If you want a fair comparison, compare to a situation when you bring your kids to the office. But no one is doing that, right?

WFH works fine if your kids are where they are supposed to be normally: school, daycare, kindergarten, with nanny or with your spouse.

If they can't be taken care of for some reason (e.g. they are ill), you'd be forced to take a leave if you didn't have WFH possibility. So your productivity would be exactly 0. Now with WFH and kids at home maybe you'd not manage to get top productivity, but it would be still greater than 0. So overall it is a net win, even when taking kids into account.

How on earth are you supposed to get meaningful data from a report like this? Does nobody understay the attendant mental health strain of being in the middle of a deadly global pandemic. The fear uncertainty and complete disconnect from family and friends in many cases? And even outside of a pandemic, why should productivity be measured in just work output? Wouldn't it make more sense to look at overall mental health, work/life balance, stress etc? It's widely accepted that workplace stress is increasing, or was before COVID. We're about overdue to try and tackle that surely, before we face a new epidemic of mental health breakdown?
Having worked with a few large IT services companies, I’d question their definition of “productivity”. I suspect it’s related to Jira tickets completed or short term revenue (eg billable hours).
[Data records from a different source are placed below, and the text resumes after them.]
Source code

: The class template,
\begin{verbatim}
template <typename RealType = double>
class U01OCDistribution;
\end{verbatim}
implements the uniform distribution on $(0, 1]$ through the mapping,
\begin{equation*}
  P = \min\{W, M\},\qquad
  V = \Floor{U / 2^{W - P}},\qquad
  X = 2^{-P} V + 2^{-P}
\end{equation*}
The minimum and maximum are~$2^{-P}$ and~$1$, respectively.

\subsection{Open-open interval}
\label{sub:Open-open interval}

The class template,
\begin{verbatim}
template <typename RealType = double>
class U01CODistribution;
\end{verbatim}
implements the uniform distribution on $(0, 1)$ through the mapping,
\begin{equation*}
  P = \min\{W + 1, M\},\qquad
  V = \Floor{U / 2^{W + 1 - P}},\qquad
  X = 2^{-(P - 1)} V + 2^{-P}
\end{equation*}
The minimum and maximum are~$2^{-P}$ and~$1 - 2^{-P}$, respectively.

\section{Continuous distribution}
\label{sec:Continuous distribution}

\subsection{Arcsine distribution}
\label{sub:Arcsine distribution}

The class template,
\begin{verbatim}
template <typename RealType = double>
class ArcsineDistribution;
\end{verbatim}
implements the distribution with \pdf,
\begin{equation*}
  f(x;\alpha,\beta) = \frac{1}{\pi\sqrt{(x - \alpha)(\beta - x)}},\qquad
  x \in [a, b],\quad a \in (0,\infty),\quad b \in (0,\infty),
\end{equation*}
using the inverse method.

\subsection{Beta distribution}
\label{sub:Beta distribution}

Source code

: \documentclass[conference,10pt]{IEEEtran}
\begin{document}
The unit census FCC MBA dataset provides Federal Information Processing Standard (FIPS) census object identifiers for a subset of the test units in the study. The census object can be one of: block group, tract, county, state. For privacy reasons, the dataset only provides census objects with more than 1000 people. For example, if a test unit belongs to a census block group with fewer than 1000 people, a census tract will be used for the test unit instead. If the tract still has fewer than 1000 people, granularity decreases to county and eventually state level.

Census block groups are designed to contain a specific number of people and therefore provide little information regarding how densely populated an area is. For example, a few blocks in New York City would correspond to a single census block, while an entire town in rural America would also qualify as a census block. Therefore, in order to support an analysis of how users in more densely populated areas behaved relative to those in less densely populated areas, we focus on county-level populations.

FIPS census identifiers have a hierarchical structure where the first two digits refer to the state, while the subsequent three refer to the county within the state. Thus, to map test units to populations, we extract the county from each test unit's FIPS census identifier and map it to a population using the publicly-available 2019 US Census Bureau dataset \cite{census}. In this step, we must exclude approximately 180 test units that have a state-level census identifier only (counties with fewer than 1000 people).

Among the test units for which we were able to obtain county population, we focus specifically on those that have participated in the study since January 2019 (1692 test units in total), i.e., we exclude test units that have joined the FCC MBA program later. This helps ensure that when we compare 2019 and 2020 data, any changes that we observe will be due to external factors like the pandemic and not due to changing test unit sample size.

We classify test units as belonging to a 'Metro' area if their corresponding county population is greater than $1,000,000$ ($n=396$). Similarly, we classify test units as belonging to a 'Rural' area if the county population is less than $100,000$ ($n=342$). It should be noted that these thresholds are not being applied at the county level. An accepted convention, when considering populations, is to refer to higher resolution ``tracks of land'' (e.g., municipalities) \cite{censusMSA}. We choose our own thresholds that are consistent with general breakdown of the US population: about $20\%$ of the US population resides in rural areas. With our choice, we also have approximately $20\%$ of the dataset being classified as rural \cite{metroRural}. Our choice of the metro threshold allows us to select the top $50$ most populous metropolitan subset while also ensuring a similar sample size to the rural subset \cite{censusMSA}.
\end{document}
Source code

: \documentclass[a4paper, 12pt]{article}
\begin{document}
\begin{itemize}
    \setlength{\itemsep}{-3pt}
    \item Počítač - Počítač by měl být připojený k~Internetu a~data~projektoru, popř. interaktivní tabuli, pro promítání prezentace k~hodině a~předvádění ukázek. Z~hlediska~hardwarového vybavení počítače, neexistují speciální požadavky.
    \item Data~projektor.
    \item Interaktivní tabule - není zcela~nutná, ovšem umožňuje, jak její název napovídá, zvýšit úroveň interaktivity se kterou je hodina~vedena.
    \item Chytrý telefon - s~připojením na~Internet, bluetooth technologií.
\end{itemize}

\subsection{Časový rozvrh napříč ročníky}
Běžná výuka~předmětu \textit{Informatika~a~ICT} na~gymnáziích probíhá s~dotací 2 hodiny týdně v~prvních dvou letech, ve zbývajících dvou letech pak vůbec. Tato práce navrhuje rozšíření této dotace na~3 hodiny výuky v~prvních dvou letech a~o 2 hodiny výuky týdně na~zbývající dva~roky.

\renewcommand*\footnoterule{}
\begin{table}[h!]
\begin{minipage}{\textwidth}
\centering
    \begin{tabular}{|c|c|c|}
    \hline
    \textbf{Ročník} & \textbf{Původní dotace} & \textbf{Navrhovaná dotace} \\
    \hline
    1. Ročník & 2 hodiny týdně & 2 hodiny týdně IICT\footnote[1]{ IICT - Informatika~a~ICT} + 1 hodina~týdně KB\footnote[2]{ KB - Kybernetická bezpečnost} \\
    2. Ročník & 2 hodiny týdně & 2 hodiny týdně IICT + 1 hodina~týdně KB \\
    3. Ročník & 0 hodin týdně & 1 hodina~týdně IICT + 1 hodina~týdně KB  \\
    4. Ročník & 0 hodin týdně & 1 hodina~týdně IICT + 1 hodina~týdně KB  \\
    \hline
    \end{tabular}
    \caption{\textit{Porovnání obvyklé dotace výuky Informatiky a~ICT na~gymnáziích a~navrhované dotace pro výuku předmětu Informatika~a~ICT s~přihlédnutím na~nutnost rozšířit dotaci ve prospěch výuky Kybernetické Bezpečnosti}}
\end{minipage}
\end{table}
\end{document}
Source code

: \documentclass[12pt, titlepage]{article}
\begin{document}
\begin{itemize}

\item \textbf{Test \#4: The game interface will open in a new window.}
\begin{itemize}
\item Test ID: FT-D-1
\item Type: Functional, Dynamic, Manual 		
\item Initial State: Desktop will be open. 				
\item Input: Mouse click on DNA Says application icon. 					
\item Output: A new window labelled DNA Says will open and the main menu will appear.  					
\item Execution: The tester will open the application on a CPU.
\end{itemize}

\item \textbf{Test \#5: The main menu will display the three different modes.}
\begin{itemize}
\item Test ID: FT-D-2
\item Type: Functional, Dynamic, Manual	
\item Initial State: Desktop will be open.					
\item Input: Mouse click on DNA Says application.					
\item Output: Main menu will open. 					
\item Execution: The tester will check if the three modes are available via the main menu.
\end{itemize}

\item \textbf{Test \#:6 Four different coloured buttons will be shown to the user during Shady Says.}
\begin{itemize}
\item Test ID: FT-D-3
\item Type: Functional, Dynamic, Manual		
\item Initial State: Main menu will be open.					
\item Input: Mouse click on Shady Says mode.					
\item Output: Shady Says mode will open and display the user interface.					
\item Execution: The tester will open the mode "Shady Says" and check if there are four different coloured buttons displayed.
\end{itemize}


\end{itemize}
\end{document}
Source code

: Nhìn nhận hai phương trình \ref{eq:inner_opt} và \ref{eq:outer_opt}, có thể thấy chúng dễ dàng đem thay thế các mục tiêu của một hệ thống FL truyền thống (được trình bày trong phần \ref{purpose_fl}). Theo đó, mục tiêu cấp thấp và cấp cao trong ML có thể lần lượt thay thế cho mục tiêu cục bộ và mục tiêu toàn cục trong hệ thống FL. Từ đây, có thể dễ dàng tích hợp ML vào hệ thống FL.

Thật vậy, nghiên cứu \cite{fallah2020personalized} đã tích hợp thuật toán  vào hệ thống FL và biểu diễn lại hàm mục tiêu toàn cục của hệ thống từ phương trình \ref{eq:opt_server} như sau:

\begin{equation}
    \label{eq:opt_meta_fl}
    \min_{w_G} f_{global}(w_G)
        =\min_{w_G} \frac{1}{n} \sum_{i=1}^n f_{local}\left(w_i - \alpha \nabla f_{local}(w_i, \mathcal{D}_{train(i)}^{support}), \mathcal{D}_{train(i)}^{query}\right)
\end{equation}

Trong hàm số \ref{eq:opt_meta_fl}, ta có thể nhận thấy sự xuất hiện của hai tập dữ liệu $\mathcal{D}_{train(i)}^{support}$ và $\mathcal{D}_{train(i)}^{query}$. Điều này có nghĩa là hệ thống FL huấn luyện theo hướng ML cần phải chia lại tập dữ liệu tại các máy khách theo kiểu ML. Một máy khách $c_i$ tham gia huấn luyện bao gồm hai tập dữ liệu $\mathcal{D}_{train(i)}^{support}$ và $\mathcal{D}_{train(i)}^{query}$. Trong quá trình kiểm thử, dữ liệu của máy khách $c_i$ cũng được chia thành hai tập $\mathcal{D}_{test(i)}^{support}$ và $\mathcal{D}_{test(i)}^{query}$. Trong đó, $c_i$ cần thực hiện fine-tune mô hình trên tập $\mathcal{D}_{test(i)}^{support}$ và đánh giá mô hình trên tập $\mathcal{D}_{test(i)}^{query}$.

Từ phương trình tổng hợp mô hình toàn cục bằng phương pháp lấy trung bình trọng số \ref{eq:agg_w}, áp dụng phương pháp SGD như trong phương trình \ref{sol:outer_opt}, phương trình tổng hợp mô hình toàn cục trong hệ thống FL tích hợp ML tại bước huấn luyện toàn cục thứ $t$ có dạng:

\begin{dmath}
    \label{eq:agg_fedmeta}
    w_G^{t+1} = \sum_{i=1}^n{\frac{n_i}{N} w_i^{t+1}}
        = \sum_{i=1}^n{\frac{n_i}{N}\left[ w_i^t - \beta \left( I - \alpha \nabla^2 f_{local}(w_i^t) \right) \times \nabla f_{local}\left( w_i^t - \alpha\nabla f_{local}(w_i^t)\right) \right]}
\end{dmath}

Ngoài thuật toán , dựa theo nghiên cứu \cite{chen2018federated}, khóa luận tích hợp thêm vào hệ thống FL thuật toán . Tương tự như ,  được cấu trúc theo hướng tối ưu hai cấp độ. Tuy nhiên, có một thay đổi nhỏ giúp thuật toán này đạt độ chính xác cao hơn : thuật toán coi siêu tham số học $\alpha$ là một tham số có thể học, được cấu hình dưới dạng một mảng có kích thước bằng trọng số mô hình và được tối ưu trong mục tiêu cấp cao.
I doubt it’s measured in terms of end user outcomes.

My experience of these large IT services companies is that their middle management is very focused on maximising profitability for the work their engineers are doing. To the point that they hold engineers back from doing the “right” thing. Eg “don’t add logging to this new feature - it wasn’t explicitly mentioned in the change request”. You could argue this correct from a purist capitalist perspective of course. But that just underlines my belief that outsourcing IT to outside services providers is always more expensive in the long run.

For me, the fact that remote working lessens the influence of middle management is a feature not a bug, even if it hurts the large IT Services provider business model.